Parenting After A Divorce: Ways To Stay Connected To Your Kids
Going through a divorce can be a terrible time in your life, but it doesn’t have to be all bad. If you got the short end of the stick with only partial custody or some other limited visitation schedule, it’s important to remain close to your children.
Your ex-spouse may not need you in their life anymore, but your children will never stop needing your presence and love. Make the most of the time you have with your kids, and equip yourself with plenty of cool ways to stay connected to your children after a divorce.
Remain engaged in their lives
You may only get every other weekend with your kids after a divorce, but that doesn’t mean you cannot contact them at other times. The stress and discourse of family court is behind you. Let it go, and let your kids move on too.
Call your kids to tell them goodnight. Show up to your children’s ball games or spelling bee.
Stay active in the raising of your kids, and you won’t have to worry as much about becoming disconnected. Keep in touch with their teachers, and address behavioral issues that may arise alongside your co-parent.

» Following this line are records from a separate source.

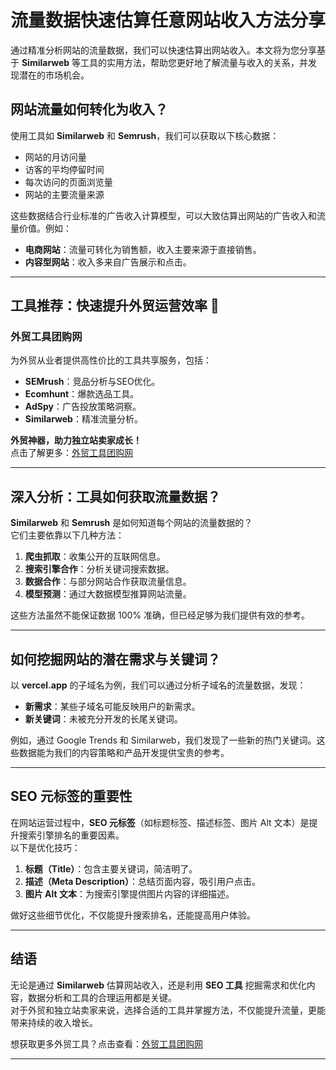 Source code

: # 流量数据快速估算任意网站收入方法分享

通过精准分析网站的流量数据，我们可以快速估算出网站收入。本文将为您分享基于 **Similarweb** 等工具的实用方法，帮助您更好地了解流量与收入的关系，并发现潜在的市场机会。

## 网站流量如何转化为收入？

使用工具如 **Similarweb** 和 **Semrush**，我们可以获取以下核心数据：
- 网站的月访问量
- 访客的平均停留时间
- 每次访问的页面浏览量
- 网站的主要流量来源

这些数据结合行业标准的广告收入计算模型，可以大致估算出网站的广告收入和流量价值。例如：
- **电商网站**：流量可转化为销售额，收入主要来源于直接销售。
- **内容型网站**：收入多来自广告展示和点击。

---

## 工具推荐：快速提升外贸运营效率 🚀

### 外贸工具团购网
为外贸从业者提供高性价比的工具共享服务，包括：
- **SEMrush**：竞品分析与SEO优化。
- **Ecomhunt**：爆款选品工具。
- **AdSpy**：广告投放策略洞察。
- **Similarweb**：精准流量分析。

**外贸神器，助力独立站卖家成长！**  
点击了解更多：[外贸工具团购网](https://bit.ly/waimao518)

---

## 深入分析：工具如何获取流量数据？

**Similarweb** 和 **Semrush** 是如何知道每个网站的流量数据的？  
它们主要依靠以下几种方法：
1. **爬虫抓取**：收集公开的互联网信息。
2. **搜索引擎合作**：分析关键词搜索数据。
3. **数据合作**：与部分网站合作获取流量信息。
4. **模型预测**：通过大数据模型推算网站流量。

这些方法虽然不能保证数据 100% 准确，但已经足够为我们提供有效的参考。

---

## 如何挖掘网站的潜在需求与关键词？

以 **vercel.app** 的子域名为例，我们可以通过分析子域名的流量数据，发现：
- **新需求**：某些子域名可能反映用户的新需求。
- **新关键词**：未被充分开发的长尾关键词。

例如，通过 Google Trends 和 Similarweb，我们发现了一些新的热门关键词。这些数据能为我们的内容策略和产品开发提供宝贵的参考。

---

## SEO 元标签的重要性

在网站运营过程中，**SEO 元标签**（如标题标签、描述标签、图片 Alt 文本）是提升搜索引擎排名的重要因素。  
以下是优化技巧：
1. **标题（Title）**：包含主要关键词，简洁明了。
2. **描述（Meta Description）**：总结页面内容，吸引用户点击。
3. **图片 Alt 文本**：为搜索引擎提供图片内容的详细描述。

做好这些细节优化，不仅能提升搜索排名，还能提高用户体验。

---

## 结语

无论是通过 **Similarweb** 估算网站收入，还是利用 **SEO 工具** 挖掘需求和优化内容，数据分析和工具的合理运用都是关键。  
对于外贸和独立站卖家来说，选择合适的工具并掌握方法，不仅能提升流量，更能带来持续的收入增长。

想获取更多外贸工具？点击查看：[外贸工具团购网](https://bit.ly/waimao518)

---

Keep your appointments with your kids
One of the most important things to reiterate to your kids after a divorce is that you’re not leaving them. Do not make the mistake of setting up a time for hanging out and not showing up. Don’t make your kid sit around waiting for a parent who never showed.
If you have to change your plans, do the adult thing. Call your co-parent ahead of time, and talk to your children about rescheduling your get together.

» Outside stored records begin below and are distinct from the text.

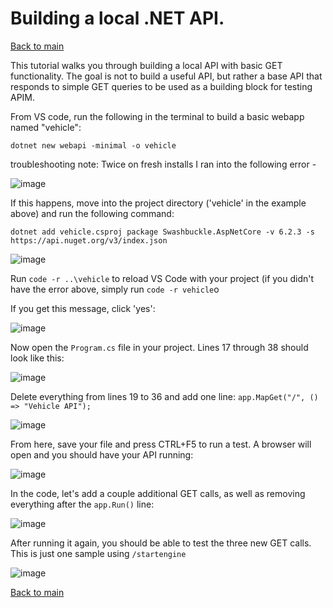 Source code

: # Building a local .NET API.
[Back to main](README.md)

This tutorial walks you through building a local API with basic GET functionality.  The goal is not to build a useful API, but rather a base API that responds to simple GET queries to be used as a building block for testing APIM.

From VS code, run the following in the terminal to build a basic webapp named "vehicle":

`dotnet new webapi -minimal -o vehicle`

troubleshooting note:
Twice on fresh installs I ran into the following error -

![image](https://user-images.githubusercontent.com/16612216/148631462-ea48c798-f4e5-46a9-8292-4ba67fa596a1.png)

If this happens, move into the project directory ('vehicle' in the example above) and run the following command:

`dotnet add vehicle.csproj package Swashbuckle.AspNetCore -v 6.2.3 -s https://api.nuget.org/v3/index.json`

![image](https://user-images.githubusercontent.com/16612216/148631609-ef8bee80-128c-43ab-88be-8f792f9d7498.png)

Run `code -r ..\vehicle` to reload VS Code with your project (if you didn't have the error above, simply run `code -r vehicle`o

If you get this message, click 'yes':

![image](https://user-images.githubusercontent.com/16612216/148631675-0f45b282-eb93-4d8d-b329-d45af49ce203.png)

Now open the `Program.cs` file in your project.  Lines 17 through 38 should look like this:

![image](https://user-images.githubusercontent.com/16612216/148631711-12669201-d441-49f4-94ef-ed18cdc90d67.png)

Delete everything from lines 19 to 36 and add one line: `app.MapGet("/", () => "Vehicle API");`

![image](https://user-images.githubusercontent.com/16612216/148631761-41522d5a-067c-4418-b69d-dea9cb250b63.png)

From here, save your file and press CTRL+F5 to run a test.  A browser will open and you should have your API running:

![image](https://user-images.githubusercontent.com/16612216/148631813-af17b5ff-a9a1-4dc7-8c7b-14460be68477.png)

In the code, let's add a couple additional GET calls, as well as removing everything after the `app.Run()` line:

![image](https://user-images.githubusercontent.com/16612216/148631882-803e9c4e-608e-4a0b-a68d-bbc4b6ef89ac.png)

After running it again, you should be able to test the three new GET calls.  This is just one sample using `/startengine`

![image](https://user-images.githubusercontent.com/16612216/148631929-117551c1-fd00-45e8-a14e-918a3fdba4bd.png)

[Back to main](README.md)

Don’t spend your time together trash talking your ex
When you are spending time alone with your kids, it’s important that you don’t spend that time trash talking your ex (who is also their parent). Your kids are stressed by there being a clear rift between their parents.
Don’t make them feel like they have to choose one or the other to devote their loyalty. Just leave your ex out of the conversation whenever possible.
Start new traditions and hobbies together
Take the time you have with your kids to begin building new family traditions. The holidays and birthdays are going to be a little different from here forward, and starting new traditions will help your kids adapt a little easier. You have to redefine normal for them.
Be patient with your children
For a while after the divorce, there will be several changes in the lives of your children. They will probably act out for a while, and you need to be patient with their unruly behaviors.
They need to know that you’re still in control and that you will always love and protect them. They need to know that that part has not changed.